1. Rough cost of goods (COGS)

What you spend on food and consumables for a typical cook day. Not a precise ledger — a realistic estimate.

  • Track grocery receipts for 2–3 cook days. Average them.
  • Include disposables: containers, labels, foil, parchment, cleaning supplies.
  • If you bill groceries separately at cost, your COGS is lower but your quoted price looks lower too — be clear with clients about what's included.

Example (illustrative, not a target): $80–$150 per cook day for a family of four, depending on proteins and dietary complexity. Your number will be different.

2. Time invested

Not just cook time. Include:

  • Menu planning and client communication.
  • Grocery shopping and transport.
  • Prep, cooking, plating/packaging, labeling.
  • Cleanup and drive time (both directions).

A "4-hour cook day" often takes 6–8 hours when you count everything honestly. Track a few real days before using this number in pricing.

3. Floor price

The minimum you'd accept for a cook day and still feel the work was worth doing. This is not your rate — it's your walk-away number.

  • Floor = COGS + (hours × minimum acceptable hourly value) + travel costs.
  • If a booking falls below the floor, it costs you money or sanity to accept it. Say no or restructure.
  • Your actual rate should be above the floor — the floor just tells you when a deal has crossed into losing territory.

What this is not

This is planning math for your own decision-making. It is not tax preparation, it is not financial advice, and it does not replace working with a qualified accountant or CPA. Costs like insurance, self-employment taxes, equipment depreciation, and business overhead are real but outside the scope of a rough floor-price exercise. When you're ready to formalize your pricing and finances, that's a conversation for a professional — see the lesson on finding an accountant.
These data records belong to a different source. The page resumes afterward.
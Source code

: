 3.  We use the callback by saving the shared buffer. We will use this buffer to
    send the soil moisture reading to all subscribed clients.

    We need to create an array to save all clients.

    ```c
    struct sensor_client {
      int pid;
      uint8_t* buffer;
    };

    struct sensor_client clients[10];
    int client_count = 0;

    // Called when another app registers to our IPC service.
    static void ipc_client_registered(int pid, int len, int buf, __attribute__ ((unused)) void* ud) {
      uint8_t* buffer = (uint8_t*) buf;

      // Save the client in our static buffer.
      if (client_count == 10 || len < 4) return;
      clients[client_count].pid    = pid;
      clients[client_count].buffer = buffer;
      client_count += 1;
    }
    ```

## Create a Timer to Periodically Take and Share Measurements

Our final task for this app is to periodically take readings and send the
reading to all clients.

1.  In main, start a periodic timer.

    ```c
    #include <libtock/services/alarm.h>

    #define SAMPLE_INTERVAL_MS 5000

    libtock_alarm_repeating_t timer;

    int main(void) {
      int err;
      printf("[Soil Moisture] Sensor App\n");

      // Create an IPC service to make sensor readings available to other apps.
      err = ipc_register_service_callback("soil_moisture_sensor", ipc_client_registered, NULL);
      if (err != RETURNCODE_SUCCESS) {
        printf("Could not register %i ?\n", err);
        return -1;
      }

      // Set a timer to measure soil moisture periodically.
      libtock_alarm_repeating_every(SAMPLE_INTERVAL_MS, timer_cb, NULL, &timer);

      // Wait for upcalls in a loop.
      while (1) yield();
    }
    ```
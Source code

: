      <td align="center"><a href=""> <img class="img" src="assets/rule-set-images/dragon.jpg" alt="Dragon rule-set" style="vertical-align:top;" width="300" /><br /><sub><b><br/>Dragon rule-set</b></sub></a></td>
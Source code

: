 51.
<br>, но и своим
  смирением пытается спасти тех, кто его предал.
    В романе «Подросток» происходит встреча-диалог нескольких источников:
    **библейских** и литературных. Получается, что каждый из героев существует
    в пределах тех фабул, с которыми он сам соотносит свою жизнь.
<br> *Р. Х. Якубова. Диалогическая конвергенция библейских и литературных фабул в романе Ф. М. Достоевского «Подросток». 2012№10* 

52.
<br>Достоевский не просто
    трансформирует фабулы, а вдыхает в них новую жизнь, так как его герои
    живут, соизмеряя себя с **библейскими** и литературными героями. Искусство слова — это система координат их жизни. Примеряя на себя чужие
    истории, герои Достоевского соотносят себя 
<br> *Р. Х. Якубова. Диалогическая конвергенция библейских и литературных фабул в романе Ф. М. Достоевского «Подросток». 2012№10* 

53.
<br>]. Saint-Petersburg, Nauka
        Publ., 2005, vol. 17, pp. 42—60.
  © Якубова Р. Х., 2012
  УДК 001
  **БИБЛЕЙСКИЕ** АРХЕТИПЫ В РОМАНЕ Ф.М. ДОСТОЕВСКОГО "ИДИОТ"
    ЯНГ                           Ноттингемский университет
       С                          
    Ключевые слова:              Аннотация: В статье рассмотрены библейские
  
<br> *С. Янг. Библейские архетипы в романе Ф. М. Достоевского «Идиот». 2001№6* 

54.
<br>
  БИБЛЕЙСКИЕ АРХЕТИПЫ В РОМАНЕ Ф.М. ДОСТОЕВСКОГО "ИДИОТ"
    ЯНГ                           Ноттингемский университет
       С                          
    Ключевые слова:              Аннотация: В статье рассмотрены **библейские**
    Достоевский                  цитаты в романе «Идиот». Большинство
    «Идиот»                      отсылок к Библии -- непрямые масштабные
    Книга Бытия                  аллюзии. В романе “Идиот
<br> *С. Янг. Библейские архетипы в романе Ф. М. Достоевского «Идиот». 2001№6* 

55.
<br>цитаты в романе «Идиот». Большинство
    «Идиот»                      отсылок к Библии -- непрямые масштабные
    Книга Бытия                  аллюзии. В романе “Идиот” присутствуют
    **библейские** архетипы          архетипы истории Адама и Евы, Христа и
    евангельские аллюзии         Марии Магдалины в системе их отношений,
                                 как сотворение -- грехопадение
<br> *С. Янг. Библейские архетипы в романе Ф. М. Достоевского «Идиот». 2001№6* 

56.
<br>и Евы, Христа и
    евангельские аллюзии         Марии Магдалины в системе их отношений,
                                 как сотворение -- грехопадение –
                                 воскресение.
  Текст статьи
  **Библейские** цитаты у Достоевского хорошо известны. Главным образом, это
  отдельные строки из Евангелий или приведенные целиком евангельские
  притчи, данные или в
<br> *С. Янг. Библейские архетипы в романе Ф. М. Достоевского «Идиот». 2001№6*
Pricing psychology (briefly)

  • Don't anchor to restaurant prices. You're providing a different service — personalized, in-home, dietary-specific. The comparison doesn't hold.
  • Don't race to the bottom. Low prices attract clients who optimize for cost, which usually means high-maintenance bookings with thin margins.
  • Do publish a range or starting rate if you're comfortable — it filters inquiries and saves time for both sides.

Before you continue

Fill in your worksheet: rough COGS per cook day, total hours per cook day (honestly), and floor price. These are for you — you don't share them with clients. Compare the floor to what you're currently charging or plan to charge. If the gap is uncomfortable, the next lessons on deposits and policies will help you build structure around it.